“Hey, Don’t Freak Out!”

 

For Denise Parker hitting ‘send’ to her husband Anthony Parker, who is stationed in Kodiak, Alaska and serving in the US Coast Guard, was a scary proposition. Upon opening his email, he knew the next words would not be good. Thankfully, seven days after the Northern Wisconsin floods, he can chuckle about it “that’s the best she could do?” he smiled a sheepish grin knowing his wife experienced a harrowing experience and her life may have been in danger. Through the support of the American Red Cross, Services to Armed Forces Emergency Communications program, he was by her side as the reality of several feet of water in their home set in.

On July 11th, more than a foot of rain fell with several inches of rain in just over an hour.
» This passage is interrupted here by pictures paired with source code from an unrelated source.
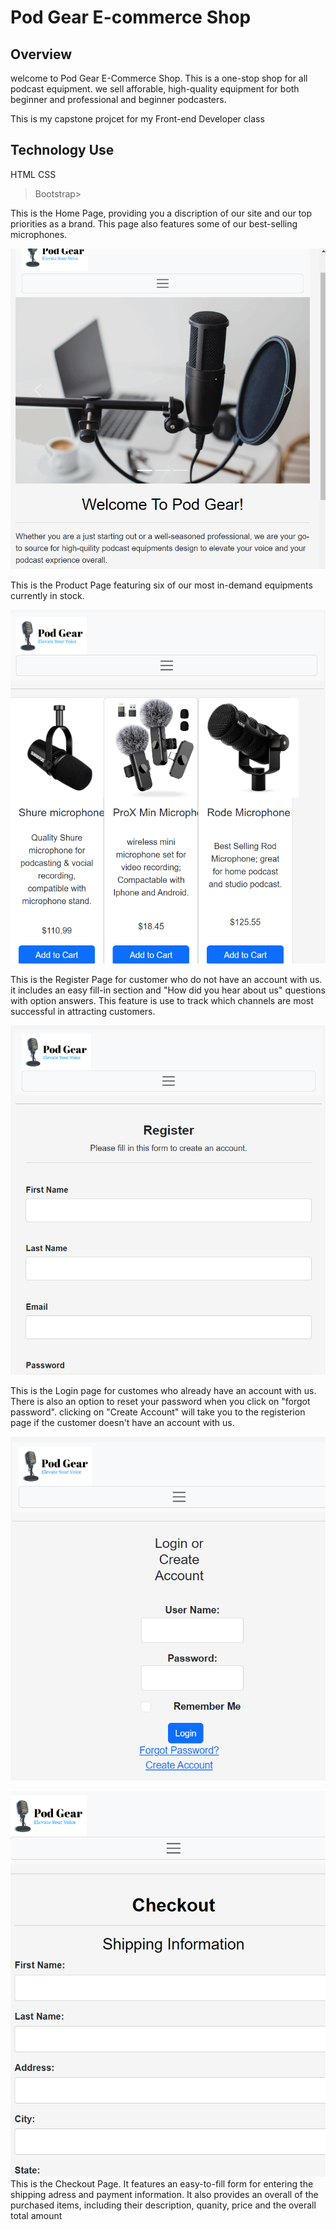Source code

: # Pod Gear E-commerce Shop

## Overview

 welcome to Pod Gear E-Commerce Shop. This is a one-stop shop for all podcast equipment. we sell afforable, high-quality equipment for both beginner and professional and beginner podcasters.
 
This is my capstone projcet for my Front-end Developer class



## Technology Use
HTML
CSS
>Bootstrap>

This is the Home Page, providing you a discription of our site and our top priorities as a brand. This page also features some of our best-selling microphones.

![Alt text](images/homepage.png)



This is the Product Page featuring six of our most in-demand equipments currently in stock.

![alt text](images/productpage.png)



This is the Register Page for customer who do not have an account with us. it includes an easy fill-in section and "How did you hear about us" questions with option answers. This feature is use to track which channels are most successful in attracting customers.

![alt text](images/registerpage.png)

This is the Login page for customes who already have an account with us. There is also an option to reset your password when you click on "forgot password".
clicking on "Create Account" will take you to the registerion page if the customer doesn't have an account with us.

![alt text](images/logininpage.png)


![alt text](images/checkoutpage.png)
This is the Checkout Page. It features an easy-to-fill form for entering the shipping adress and payment information. It also provides an overall of the purchased items, including their description, quanity, price and the overall total amount
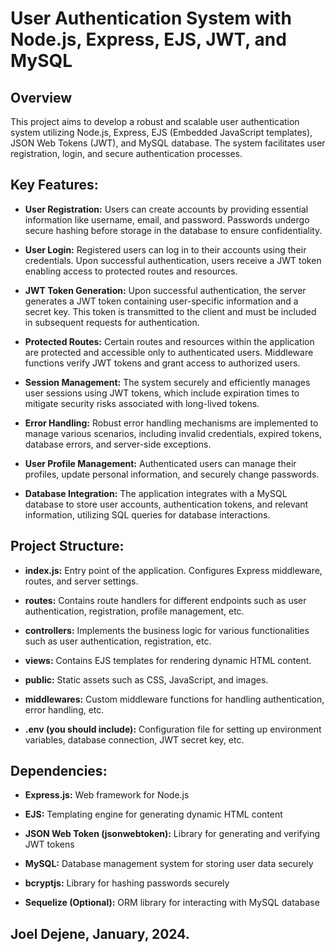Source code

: # User Authentication System with Node.js, Express, EJS, JWT, and MySQL

## Overview
This project aims to develop a robust and scalable user authentication system utilizing Node.js, Express, EJS (Embedded JavaScript templates), JSON Web Tokens (JWT), and MySQL database. The system facilitates user registration, login, and secure authentication processes.

## Key Features:

- **User Registration:** Users can create accounts by providing essential information like username, email, and password. Passwords undergo secure hashing before storage in the database to ensure confidentiality.

- **User Login:** Registered users can log in to their accounts using their credentials. Upon successful authentication, users receive a JWT token enabling access to protected routes and resources.

- **JWT Token Generation:** Upon successful authentication, the server generates a JWT token containing user-specific information and a secret key. This token is transmitted to the client and must be included in subsequent requests for authentication.

- **Protected Routes:** Certain routes and resources within the application are protected and accessible only to authenticated users. Middleware functions verify JWT tokens and grant access to authorized users.

- **Session Management:** The system securely and efficiently manages user sessions using JWT tokens, which include expiration times to mitigate security risks associated with long-lived tokens.

- **Error Handling:** Robust error handling mechanisms are implemented to manage various scenarios, including invalid credentials, expired tokens, database errors, and server-side exceptions.

- **User Profile Management:** Authenticated users can manage their profiles, update personal information, and securely change passwords.

- **Database Integration:** The application integrates with a MySQL database to store user accounts, authentication tokens, and relevant information, utilizing SQL queries for database interactions.

## Project Structure:

- **index.js:** Entry point of the application. Configures Express middleware, routes, and server settings.

- **routes:** Contains route handlers for different endpoints such as user authentication, registration, profile management, etc.

- **controllers:** Implements the business logic for various functionalities such as user authentication, registration, etc.

- **views:** Contains EJS templates for rendering dynamic HTML content.

- **public:** Static assets such as CSS, JavaScript, and images.

- **middlewares:** Custom middleware functions for handling authentication, error handling, etc.

- **.env (you should include):** Configuration file for setting up environment variables, database connection, JWT secret key, etc.

## Dependencies:

- **Express.js:** Web framework for Node.js

- **EJS:** Templating engine for generating dynamic HTML content

- **JSON Web Token (jsonwebtoken):** Library for generating and verifying JWT tokens

- **MySQL:** Database management system for storing user data securely

- **bcryptjs:** Library for hashing passwords securely

- **Sequelize (Optional):** ORM library for interacting with MySQL database

## Joel Dejene, January, 2024.
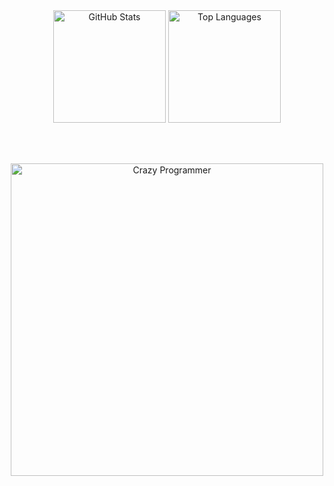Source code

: 

<div align="center">
  
  <!-- GitHub Stats in same row -->
  <img height="180em" src="https://github-readme-stats.vercel.app/api?username=aboubakr-jelloulat&show_icons=true&theme=github_dark&include_all_commits=true&count_private=true&hide_border=true&bg_color=0d1117&title_color=58a6ff&text_color=c9d1d9&icon_color=f85149" alt="GitHub Stats" />
  <img height="180em" src="https://github-readme-stats.vercel.app/api/top-langs/?username=aboubakr-jelloulat&langs_count=12&layout=compact&theme=github_dark&hide_border=true&bg_color=0d1117&title_color=58a6ff&text_color=c9d1d9&card_width=350" alt="Top Languages" />
  
  <br><br>
  
  <!-- Crazy Programmer GIF at bottom -->
  <img src="https://media.giphy.com/media/13HgwGsXF0aiGY/giphy.gif" width="500" alt="Crazy Programmer" />
  
</div>

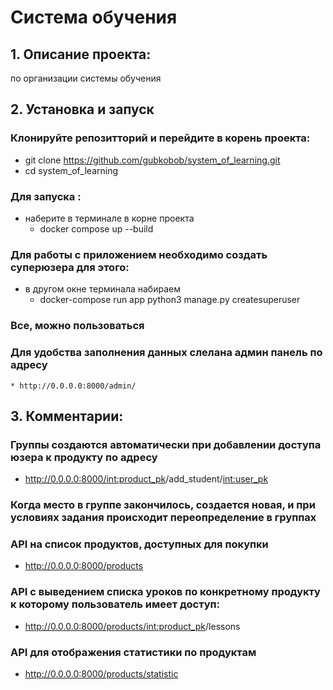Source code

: # Система обучения

## 1. Описание проекта:
 по организации системы обучения

## 2. Установка и запуск

### Клонируйте репозитторий и перейдите в корень проекта:
- git clone https://github.com/gubkobob/system_of_learning.git
- cd system_of_learning
### Для запуска :
- наберите в терминале в корне проекта
   * docker compose up --build
### Для работы с приложением необходимо создать суперюзера для этого:
- в другом окне терминала набираем
    * docker-compose run app python3 manage.py createsuperuser
### Все, можно пользоваться 
### Для удобства заполнения данных слелана админ панель по адресу
    * http://0.0.0.0:8000/admin/
## 3. Комментарии:
### Группы создаются автоматически при добавлении доступа юзера к продукту по адресу
 * http://0.0.0.0:8000/<int:product_pk>/add_student/<int:user_pk>
###  Когда место в группе закончилось, создается новая, и при условиях задания происходит переопределение в группах

###  API на список продуктов, доступных для покупки
- http://0.0.0.0:8000/products
###  API с выведением списка уроков по конкретному продукту к которому пользователь имеет доступ:
- http://0.0.0.0:8000/products/<int:product_pk>/lessons
###  API для отображения статистики по продуктам
- http://0.0.0.0:8000/products/statistic


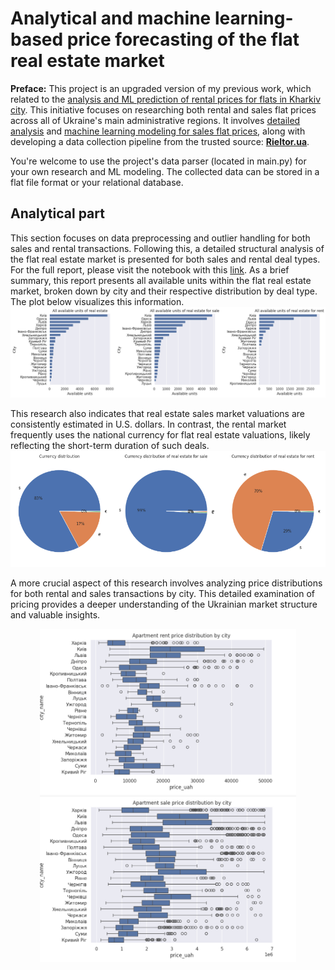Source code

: # Analytical and machine learning-based price forecasting of the flat real estate market
**Preface:** This project is an upgraded version of my previous work, which related to the [analysis and ML prediction of rental prices for flats in Kharkiv city](https://github.com/elch1k/kharkiv_real_estate_rent_market). This initiative focuses on researching both rental and sales flat prices across all of Ukraine's main administrative regions. It involves [detailed analysis](https://github.com/elch1k/ukrainian_real_estate_market/blob/main/eda_and_ml/lun_real_estate_eda.ipynb) and [machine learning modeling for sales flat prices](https://github.com/elch1k/ukrainian_real_estate_market/blob/main/eda_and_ml/lun_real_estate_ml.ipynb), along with developing a data collection pipeline from the trusted source: [**Rieltor.ua**](https://rieltor.ua/).

You're welcome to use the project's data parser (located in main.py) for your own research and ML modeling. The collected data can be stored in a flat file format or your relational database.

Analytical part
--
This section focuses on data preprocessing and outlier handling for both sales and rental transactions. Following this, a detailed structural analysis of the flat real estate market is presented for both sales and rental deal types. For the full report, please visit the notebook with this [link](https://github.com/elch1k/ukrainian_real_estate_market/blob/main/eda_and_ml/lun_real_estate_eda.ipynb).
As a brief summary, this report presents all available units within the flat real estate market, broken down by city and their respective distribution by deal type. The plot below visualizes this information.
![flat_real_estate_units](https://github.com/elch1k/ukrainian_real_estate_market/blob/main/images/img_2.png)

This research also indicates that real estate sales market valuations are consistently estimated in U.S. dollars. In contrast, the rental market frequently uses the national currency for flat real estate valuations, likely reflecting the short-term duration of such deals.
![currency_distribution](https://github.com/elch1k/ukrainian_real_estate_market/blob/main/images/img_1.png)

A more crucial aspect of this research involves analyzing price distributions for both rental and sales transactions by city. This detailed examination of pricing provides a deeper understanding of the Ukrainian market structure and valuable insights.
<p align="center">
  <img src="https://github.com/elch1k/ukrainian_real_estate_market/blob/main/images/img_3.png" width="410"/>
  <img src="https://github.com/elch1k/ukrainian_real_estate_market/blob/main/images/img_4.png" width="410"/>
</p>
The babbling streams turned into torrent rivers, washing away roads and scaring the landscape adjacent to majestic Lake Superior.

As the water rose above her ankles, Denise knew she and the pets were in trouble. She called 9-1-1. They traveled three separate routes but could not reach her; they retreated. She felt alone.  Via Facebook, her mother was able to reach a gentleman nearby with a ‘pick-up’ truck. She was rescued, with no time to spare, after she waded through chest deep water. In each hand, she carried a five-pound pet. The Great Dane wanted nothing to do with the water outside and refused to swim so he was left in the home. Her eyes filled with tears as she shared the thought of him drowning as the Marengo River now ran through her home.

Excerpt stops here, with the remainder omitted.